* What the task requires
Report all lines of the records that contain "interdependence".

* Data for review
=== Begin Enclosure ===
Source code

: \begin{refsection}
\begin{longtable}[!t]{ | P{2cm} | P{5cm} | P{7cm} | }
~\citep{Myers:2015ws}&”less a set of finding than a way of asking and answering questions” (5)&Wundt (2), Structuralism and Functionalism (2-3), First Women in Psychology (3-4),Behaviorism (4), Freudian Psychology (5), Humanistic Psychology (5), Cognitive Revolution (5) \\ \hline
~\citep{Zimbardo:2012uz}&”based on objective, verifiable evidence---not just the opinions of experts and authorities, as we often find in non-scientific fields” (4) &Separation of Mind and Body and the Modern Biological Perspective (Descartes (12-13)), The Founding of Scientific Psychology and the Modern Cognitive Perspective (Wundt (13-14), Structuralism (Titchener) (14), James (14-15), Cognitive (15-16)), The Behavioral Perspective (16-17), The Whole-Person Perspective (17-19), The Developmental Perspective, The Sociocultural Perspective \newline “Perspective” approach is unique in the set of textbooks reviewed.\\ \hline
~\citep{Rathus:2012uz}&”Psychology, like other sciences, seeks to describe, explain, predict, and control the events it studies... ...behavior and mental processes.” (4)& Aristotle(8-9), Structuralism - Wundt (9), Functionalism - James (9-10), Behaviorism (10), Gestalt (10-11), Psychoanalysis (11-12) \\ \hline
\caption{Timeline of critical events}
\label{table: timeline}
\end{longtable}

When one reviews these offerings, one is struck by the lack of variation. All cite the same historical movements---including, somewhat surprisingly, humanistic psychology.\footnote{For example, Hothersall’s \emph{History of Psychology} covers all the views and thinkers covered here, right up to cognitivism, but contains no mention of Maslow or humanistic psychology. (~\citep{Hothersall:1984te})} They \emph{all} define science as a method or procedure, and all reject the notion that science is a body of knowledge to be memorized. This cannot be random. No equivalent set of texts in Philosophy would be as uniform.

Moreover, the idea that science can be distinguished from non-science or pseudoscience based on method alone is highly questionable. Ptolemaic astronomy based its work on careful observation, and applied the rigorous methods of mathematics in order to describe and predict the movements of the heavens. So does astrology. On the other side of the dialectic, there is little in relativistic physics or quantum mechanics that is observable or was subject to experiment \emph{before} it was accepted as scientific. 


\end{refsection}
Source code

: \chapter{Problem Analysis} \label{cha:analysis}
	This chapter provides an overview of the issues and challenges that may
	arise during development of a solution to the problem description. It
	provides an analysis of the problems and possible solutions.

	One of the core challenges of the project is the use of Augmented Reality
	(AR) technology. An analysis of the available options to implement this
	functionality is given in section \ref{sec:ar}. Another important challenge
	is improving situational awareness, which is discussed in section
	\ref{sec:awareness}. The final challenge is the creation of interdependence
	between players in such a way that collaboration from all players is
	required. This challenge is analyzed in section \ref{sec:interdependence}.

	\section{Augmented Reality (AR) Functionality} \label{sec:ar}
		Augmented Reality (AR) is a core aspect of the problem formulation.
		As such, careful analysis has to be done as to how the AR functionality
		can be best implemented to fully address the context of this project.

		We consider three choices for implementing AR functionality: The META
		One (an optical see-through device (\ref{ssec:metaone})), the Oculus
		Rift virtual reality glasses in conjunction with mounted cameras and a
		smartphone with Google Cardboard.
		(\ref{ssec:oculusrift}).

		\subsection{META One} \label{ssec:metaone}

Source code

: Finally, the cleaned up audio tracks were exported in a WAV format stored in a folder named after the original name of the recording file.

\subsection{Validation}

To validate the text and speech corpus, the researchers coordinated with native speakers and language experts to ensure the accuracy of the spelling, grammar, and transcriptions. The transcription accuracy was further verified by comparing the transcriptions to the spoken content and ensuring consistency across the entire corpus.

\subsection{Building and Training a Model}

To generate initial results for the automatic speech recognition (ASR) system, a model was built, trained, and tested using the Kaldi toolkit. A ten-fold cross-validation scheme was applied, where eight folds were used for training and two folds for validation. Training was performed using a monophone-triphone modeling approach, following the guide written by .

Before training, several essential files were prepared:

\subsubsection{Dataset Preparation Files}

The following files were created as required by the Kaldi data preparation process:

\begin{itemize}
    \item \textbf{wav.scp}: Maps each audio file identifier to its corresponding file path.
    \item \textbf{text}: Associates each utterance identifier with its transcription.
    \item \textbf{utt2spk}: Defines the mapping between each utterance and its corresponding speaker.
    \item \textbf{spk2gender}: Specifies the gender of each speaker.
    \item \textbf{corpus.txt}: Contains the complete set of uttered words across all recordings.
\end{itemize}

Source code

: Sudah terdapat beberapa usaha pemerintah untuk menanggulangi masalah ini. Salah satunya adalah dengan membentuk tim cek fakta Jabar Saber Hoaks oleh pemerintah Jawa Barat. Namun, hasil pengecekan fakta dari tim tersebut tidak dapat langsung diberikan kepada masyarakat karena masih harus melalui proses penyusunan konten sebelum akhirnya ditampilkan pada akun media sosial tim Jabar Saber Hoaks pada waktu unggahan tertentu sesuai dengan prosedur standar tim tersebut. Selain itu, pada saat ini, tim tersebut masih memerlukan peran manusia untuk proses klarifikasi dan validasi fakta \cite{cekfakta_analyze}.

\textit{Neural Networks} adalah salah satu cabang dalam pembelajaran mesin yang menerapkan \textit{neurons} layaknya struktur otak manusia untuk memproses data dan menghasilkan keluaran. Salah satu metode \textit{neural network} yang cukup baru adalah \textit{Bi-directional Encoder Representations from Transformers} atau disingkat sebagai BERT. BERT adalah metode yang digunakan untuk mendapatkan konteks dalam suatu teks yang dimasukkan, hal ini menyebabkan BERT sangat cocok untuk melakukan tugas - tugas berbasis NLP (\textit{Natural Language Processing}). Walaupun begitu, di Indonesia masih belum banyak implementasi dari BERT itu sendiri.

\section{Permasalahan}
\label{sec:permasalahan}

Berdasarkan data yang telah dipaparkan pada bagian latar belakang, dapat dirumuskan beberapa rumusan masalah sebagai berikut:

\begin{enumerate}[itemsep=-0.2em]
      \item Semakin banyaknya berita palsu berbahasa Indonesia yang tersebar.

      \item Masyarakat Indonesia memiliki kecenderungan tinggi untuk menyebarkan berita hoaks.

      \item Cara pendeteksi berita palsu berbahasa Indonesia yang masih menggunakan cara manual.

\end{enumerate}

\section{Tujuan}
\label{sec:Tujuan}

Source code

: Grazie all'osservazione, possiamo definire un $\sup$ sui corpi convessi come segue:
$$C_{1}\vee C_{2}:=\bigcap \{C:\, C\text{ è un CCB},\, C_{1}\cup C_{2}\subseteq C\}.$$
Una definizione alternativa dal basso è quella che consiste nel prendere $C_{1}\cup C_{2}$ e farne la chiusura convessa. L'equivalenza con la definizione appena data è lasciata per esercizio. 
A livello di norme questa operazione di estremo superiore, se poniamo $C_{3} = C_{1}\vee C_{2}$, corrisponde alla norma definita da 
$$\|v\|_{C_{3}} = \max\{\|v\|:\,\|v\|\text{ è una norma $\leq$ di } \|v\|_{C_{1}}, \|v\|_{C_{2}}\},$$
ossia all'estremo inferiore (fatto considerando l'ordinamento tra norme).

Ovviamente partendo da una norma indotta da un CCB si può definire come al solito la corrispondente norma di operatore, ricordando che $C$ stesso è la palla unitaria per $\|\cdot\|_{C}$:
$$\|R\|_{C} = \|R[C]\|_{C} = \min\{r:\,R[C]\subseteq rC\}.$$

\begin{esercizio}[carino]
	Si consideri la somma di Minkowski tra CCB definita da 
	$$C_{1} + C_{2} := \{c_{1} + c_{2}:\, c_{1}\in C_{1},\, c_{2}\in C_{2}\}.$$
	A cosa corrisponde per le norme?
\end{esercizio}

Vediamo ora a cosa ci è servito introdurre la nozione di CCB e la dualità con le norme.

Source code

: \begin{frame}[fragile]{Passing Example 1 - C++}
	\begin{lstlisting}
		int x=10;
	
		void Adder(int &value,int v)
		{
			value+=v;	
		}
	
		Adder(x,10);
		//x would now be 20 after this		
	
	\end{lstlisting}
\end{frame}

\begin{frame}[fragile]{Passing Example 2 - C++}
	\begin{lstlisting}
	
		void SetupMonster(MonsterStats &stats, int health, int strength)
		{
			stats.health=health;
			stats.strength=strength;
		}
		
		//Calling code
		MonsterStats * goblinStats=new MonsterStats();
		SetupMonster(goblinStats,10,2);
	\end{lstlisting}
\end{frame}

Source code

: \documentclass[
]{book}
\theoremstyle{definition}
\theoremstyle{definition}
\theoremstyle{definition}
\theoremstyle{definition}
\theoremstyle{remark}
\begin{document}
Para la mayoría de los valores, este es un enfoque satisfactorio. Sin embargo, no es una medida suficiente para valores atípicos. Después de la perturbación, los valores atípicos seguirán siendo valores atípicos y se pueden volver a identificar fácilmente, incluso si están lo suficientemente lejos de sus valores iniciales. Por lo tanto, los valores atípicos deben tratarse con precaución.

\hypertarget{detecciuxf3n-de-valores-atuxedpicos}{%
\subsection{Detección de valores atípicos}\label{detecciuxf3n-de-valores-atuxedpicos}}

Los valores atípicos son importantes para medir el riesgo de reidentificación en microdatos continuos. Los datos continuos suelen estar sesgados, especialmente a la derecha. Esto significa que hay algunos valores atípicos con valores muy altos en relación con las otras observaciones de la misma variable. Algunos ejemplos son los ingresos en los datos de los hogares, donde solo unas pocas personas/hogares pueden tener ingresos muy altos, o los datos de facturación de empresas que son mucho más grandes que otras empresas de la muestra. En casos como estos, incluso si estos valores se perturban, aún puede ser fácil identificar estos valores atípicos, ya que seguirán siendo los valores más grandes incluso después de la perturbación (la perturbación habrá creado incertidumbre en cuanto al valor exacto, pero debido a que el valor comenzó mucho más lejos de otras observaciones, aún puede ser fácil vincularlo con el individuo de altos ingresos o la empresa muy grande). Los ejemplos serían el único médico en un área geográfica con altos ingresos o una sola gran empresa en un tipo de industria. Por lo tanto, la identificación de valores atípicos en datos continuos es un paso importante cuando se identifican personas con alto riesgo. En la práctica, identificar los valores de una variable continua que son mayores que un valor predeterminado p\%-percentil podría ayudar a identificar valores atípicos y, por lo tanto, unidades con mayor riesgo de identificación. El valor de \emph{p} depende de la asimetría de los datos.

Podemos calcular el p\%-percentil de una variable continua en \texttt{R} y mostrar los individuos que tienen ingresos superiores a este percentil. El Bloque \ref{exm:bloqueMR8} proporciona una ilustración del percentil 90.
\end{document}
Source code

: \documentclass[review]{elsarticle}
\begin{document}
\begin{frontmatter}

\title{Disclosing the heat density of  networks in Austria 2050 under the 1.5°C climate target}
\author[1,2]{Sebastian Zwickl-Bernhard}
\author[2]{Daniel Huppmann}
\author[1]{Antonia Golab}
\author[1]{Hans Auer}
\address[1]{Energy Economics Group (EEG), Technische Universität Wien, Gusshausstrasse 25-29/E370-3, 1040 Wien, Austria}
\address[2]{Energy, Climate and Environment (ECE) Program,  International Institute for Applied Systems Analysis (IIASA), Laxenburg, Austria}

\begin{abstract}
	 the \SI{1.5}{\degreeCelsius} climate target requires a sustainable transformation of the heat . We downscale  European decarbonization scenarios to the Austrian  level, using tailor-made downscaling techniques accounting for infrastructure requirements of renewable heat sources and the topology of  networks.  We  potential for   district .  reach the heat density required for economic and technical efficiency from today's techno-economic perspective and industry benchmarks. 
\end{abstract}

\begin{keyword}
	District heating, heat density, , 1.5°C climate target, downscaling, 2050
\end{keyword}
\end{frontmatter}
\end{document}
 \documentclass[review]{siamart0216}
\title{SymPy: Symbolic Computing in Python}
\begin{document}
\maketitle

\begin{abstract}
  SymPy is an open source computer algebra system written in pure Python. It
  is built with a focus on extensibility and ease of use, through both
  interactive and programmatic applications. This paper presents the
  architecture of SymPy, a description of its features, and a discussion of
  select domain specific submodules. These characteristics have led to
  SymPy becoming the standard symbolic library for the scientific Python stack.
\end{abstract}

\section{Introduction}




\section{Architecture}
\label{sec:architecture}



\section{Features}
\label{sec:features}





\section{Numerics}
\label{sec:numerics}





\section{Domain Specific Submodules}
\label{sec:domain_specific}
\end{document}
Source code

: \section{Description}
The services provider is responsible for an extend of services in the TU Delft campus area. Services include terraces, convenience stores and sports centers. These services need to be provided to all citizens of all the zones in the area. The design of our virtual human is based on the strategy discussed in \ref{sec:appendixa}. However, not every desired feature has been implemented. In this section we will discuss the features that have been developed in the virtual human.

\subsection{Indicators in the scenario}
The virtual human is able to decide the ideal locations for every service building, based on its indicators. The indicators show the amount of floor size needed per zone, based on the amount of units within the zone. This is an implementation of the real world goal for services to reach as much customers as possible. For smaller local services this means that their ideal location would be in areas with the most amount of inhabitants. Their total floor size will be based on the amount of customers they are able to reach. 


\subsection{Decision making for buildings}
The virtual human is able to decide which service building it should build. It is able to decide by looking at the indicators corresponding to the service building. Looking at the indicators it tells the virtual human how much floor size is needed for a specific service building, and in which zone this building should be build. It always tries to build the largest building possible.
=== End Enclosure ===
* Result of the task
	\ref{sec:awareness}. The final challenge is the creation of interdependence
	required. This challenge is analyzed in section \ref{sec:interdependence}.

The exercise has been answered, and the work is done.